A Brilliant Brainstorm
In 1989, Wendy Kopp was a college student, searching for a topic for her senior thesis. What she found was a calling.As a public policy major at Princeton University, Kopp couldn't help noticing the educational disparity between students who had gone to public schools in low-income communities and those who had attended prep schools. "I saw students from under-resourced communities who were incredibly driven but struggling to meet the academic demands, and I saw kids from privileged backgrounds calling Princeton a cakewalk. That turned me on to the fact that while our country aspires to be a land of opportunity, where you're born does a lot to determine your educational prospects."
At the same time, Kopp was anxious about finding a meaningful topic for her thesis. And she was getting irritated by the popular assumption that pegged her fellow Gen Xers as self-involved moneygrubbers who only wanted to work for investment banks and management consulting firms.
Then, at a conference on the sad state of American education, Kopp realized she had a solution to all three problems: "Why doesn't this country have a national teaching corps that recruits young graduates to work in low-income communities the way we were being recruited to work on Wall Street?"

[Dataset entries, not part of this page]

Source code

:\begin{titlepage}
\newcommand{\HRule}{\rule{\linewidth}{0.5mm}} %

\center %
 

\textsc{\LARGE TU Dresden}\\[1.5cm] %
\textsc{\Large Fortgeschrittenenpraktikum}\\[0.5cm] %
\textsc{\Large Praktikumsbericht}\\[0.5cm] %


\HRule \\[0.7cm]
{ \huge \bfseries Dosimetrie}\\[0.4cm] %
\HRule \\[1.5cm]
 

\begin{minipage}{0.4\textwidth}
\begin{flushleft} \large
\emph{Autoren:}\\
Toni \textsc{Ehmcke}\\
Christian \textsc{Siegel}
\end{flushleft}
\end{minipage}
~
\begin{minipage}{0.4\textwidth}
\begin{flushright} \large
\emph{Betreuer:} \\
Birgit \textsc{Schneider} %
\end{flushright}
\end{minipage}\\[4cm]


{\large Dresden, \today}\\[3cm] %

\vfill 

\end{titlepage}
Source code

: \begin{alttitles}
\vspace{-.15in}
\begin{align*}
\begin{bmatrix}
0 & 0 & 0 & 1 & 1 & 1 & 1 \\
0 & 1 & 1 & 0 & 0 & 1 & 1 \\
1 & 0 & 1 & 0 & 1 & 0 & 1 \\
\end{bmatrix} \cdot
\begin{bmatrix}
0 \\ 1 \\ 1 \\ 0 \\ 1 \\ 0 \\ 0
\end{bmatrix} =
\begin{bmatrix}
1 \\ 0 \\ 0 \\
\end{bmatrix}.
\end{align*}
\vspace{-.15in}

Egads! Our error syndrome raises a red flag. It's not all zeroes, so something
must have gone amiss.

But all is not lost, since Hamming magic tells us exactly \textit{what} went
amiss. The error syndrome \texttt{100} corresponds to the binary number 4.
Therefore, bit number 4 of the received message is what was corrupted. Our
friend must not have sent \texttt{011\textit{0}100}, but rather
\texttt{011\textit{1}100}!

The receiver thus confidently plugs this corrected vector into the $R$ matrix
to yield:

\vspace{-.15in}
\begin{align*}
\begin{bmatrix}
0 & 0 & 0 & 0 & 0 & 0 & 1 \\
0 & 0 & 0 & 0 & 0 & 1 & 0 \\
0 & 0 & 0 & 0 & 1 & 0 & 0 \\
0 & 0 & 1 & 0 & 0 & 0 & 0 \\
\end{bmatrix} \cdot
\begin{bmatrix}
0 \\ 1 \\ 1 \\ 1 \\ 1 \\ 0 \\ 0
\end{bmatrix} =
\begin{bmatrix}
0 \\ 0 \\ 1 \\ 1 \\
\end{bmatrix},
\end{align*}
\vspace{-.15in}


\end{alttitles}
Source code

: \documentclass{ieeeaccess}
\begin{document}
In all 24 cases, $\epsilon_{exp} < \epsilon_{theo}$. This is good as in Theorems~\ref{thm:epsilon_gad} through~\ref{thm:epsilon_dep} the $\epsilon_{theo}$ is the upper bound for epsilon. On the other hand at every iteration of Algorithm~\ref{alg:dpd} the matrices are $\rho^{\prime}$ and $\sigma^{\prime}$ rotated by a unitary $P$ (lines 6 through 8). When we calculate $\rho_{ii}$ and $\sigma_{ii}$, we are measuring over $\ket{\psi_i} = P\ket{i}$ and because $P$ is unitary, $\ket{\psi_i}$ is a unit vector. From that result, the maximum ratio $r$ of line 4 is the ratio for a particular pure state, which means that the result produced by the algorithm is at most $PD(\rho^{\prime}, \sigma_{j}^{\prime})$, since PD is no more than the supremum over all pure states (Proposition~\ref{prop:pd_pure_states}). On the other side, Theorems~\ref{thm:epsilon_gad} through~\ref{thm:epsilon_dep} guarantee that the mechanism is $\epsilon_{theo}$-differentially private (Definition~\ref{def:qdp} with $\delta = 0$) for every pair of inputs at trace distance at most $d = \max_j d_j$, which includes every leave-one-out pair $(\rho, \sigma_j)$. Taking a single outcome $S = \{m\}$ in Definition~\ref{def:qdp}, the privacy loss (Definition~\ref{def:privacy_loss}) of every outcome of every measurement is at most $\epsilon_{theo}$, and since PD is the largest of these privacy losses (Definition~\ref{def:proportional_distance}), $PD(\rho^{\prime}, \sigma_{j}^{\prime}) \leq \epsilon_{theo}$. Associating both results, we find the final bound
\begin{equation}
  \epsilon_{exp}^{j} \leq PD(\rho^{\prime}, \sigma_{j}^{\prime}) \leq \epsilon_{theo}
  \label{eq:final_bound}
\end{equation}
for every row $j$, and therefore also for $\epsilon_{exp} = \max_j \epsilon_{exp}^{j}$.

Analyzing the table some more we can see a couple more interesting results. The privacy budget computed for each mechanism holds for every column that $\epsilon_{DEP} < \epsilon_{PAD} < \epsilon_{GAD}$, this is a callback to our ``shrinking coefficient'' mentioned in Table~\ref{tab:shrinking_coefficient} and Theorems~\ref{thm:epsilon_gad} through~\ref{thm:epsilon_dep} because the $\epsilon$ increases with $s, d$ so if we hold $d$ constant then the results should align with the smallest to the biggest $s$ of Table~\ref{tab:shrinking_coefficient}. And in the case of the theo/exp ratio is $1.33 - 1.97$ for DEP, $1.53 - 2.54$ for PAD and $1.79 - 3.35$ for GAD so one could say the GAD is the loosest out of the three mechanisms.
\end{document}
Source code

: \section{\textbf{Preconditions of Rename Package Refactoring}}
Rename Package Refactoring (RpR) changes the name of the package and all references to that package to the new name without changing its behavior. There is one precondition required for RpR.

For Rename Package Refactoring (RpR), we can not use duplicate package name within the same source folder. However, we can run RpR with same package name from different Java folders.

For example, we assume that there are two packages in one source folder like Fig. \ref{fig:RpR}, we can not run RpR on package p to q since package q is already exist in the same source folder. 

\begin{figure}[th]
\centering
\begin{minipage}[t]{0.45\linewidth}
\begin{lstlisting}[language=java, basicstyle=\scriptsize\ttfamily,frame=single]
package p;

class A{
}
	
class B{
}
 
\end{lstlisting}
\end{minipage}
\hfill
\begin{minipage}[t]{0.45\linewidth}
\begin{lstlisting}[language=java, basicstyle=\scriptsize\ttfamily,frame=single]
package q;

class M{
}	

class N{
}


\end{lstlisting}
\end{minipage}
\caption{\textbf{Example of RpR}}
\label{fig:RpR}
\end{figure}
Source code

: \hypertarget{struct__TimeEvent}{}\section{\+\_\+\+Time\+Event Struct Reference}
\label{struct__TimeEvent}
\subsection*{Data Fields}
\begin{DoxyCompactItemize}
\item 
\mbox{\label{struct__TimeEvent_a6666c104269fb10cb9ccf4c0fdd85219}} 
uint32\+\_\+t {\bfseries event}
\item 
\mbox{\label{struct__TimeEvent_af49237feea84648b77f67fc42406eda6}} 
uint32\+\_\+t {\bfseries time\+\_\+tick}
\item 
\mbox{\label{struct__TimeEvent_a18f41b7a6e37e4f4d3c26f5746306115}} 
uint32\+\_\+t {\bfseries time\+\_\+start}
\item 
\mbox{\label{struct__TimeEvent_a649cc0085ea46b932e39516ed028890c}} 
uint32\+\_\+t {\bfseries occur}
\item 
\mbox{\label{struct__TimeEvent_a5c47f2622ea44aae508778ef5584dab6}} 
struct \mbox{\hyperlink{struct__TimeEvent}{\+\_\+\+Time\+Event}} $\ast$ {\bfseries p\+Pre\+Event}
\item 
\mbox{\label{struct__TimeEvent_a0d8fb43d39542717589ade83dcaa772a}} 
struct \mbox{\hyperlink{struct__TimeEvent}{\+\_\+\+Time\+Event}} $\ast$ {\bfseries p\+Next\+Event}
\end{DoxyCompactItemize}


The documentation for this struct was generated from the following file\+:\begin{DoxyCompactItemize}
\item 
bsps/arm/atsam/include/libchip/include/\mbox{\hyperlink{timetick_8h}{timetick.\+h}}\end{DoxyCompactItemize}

She called her brainstorm Teach for America. In 15 years, this "Peace Corps for teachers" has placed over 10,000 recent college grads in more than 1,000 schools in 22 regions around the country. Last year, no fewer than one out of every eight seniors at Yale University and Spelman College competed with some 17,000 applicants for 2,100 slots. Their training and the salaries for their two-year stints are paid out of a multimillion-dollar budget, derived from both government and private funds. The donors include such heavy hitters as Wachovia, AT&T, the Walton Family Foundation, the Xerox Foundation and many of the same Wall Street institutions where Teach for America alumni might once have been headed.